*DIRECTIONS FOR THIS TASK:*
Give back exactly the lines spanning from the one containing "## 13. A Survey" to the final line of the records below, and no others.

*EXERCISE INPUTS:*
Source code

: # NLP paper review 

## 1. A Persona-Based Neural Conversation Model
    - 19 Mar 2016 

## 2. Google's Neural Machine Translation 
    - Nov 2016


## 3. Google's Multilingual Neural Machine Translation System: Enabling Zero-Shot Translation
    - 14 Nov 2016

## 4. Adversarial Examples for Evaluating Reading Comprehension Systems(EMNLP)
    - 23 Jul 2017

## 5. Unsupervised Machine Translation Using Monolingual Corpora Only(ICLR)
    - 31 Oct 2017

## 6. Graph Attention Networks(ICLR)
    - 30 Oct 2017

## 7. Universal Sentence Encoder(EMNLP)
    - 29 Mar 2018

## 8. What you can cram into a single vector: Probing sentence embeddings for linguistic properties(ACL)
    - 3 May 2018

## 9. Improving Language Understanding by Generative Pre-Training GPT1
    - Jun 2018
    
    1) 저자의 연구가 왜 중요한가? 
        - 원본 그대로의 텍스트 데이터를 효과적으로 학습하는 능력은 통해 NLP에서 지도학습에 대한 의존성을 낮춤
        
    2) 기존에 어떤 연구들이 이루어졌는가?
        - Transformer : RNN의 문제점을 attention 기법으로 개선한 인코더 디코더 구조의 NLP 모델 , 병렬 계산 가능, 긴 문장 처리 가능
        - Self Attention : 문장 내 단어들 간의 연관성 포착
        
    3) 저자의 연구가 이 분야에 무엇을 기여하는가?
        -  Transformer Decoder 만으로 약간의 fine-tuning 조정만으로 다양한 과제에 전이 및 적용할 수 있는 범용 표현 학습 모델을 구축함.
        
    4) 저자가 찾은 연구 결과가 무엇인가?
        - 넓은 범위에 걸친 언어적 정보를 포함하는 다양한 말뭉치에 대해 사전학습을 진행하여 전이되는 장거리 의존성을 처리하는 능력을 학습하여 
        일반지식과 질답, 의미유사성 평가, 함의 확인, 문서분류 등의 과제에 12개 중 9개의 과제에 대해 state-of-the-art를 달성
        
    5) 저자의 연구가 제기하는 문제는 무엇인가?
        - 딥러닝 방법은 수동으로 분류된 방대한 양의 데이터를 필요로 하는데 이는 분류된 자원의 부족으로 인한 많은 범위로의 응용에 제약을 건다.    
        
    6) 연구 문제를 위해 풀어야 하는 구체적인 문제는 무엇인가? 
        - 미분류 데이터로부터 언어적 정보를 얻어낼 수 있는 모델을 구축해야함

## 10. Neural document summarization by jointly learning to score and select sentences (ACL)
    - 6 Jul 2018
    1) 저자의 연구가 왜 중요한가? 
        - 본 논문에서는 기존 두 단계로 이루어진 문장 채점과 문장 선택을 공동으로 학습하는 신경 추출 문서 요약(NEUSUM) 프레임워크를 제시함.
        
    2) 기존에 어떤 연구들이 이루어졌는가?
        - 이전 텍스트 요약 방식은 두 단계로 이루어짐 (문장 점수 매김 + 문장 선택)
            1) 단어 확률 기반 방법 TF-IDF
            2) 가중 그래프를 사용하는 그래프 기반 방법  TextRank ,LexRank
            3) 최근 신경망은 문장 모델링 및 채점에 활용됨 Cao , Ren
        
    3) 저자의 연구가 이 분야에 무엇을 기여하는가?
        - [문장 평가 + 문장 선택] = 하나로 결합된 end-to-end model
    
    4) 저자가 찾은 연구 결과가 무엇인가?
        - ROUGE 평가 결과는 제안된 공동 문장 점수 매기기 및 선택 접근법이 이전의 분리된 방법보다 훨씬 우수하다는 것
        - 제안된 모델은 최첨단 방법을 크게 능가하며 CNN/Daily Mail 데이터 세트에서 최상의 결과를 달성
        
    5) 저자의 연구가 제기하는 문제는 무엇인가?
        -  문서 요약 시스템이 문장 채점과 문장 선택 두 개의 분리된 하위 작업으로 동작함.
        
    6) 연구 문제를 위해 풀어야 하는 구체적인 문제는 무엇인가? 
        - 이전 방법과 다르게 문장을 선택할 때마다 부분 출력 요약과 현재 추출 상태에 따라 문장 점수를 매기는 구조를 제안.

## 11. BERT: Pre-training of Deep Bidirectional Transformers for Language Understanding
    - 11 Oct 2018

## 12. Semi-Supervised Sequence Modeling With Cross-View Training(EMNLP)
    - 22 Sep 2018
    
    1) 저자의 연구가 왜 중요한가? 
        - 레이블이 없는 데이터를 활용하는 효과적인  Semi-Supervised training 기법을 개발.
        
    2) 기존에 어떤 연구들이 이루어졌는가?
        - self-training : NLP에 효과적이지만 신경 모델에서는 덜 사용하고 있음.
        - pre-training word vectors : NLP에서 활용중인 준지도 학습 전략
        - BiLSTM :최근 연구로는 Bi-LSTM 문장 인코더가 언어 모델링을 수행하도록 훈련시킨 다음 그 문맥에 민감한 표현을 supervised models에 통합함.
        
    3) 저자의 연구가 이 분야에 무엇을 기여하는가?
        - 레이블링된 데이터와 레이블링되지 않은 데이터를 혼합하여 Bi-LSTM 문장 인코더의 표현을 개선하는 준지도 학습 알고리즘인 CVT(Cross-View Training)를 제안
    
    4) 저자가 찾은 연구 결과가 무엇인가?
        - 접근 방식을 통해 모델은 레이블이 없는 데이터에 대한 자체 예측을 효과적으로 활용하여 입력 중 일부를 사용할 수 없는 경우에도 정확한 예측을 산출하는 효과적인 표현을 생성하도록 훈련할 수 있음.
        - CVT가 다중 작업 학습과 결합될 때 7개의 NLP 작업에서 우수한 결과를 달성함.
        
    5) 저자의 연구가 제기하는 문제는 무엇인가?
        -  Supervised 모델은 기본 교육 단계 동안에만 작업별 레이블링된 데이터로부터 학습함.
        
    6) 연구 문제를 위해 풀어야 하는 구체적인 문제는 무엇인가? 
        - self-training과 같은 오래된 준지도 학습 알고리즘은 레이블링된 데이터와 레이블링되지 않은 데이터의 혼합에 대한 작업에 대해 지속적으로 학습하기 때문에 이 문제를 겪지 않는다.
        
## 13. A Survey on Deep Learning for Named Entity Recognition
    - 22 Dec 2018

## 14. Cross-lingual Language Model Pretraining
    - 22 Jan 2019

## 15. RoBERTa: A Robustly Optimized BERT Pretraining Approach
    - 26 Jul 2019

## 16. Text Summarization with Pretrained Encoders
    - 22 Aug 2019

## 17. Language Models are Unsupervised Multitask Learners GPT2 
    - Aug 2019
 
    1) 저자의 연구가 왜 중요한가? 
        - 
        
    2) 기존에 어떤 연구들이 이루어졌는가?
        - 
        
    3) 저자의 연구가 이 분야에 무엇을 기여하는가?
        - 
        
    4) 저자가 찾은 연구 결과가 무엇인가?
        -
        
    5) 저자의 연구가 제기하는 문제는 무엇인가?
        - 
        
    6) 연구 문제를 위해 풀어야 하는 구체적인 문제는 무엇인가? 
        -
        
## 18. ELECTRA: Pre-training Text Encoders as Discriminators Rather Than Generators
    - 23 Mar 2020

*SOLUTION TO THE EXERCISE:*
## 13. A Survey on Deep Learning for Named Entity Recognition
    - 22 Dec 2018

## 14. Cross-lingual Language Model Pretraining
    - 22 Jan 2019

## 15. RoBERTa: A Robustly Optimized BERT Pretraining Approach
    - 26 Jul 2019

## 16. Text Summarization with Pretrained Encoders
    - 22 Aug 2019

## 17. Language Models are Unsupervised Multitask Learners GPT2 
    - Aug 2019
 
    1) 저자의 연구가 왜 중요한가? 
        - 
        
    2) 기존에 어떤 연구들이 이루어졌는가?
        - 
        
    3) 저자의 연구가 이 분야에 무엇을 기여하는가?
        - 
        
    4) 저자가 찾은 연구 결과가 무엇인가?
        -
        
    5) 저자의 연구가 제기하는 문제는 무엇인가?
        - 
        
    6) 연구 문제를 위해 풀어야 하는 구체적인 문제는 무엇인가? 
        -
        
## 18. ELECTRA: Pre-training Text Encoders as Discriminators Rather Than Generators
    - 23 Mar 2020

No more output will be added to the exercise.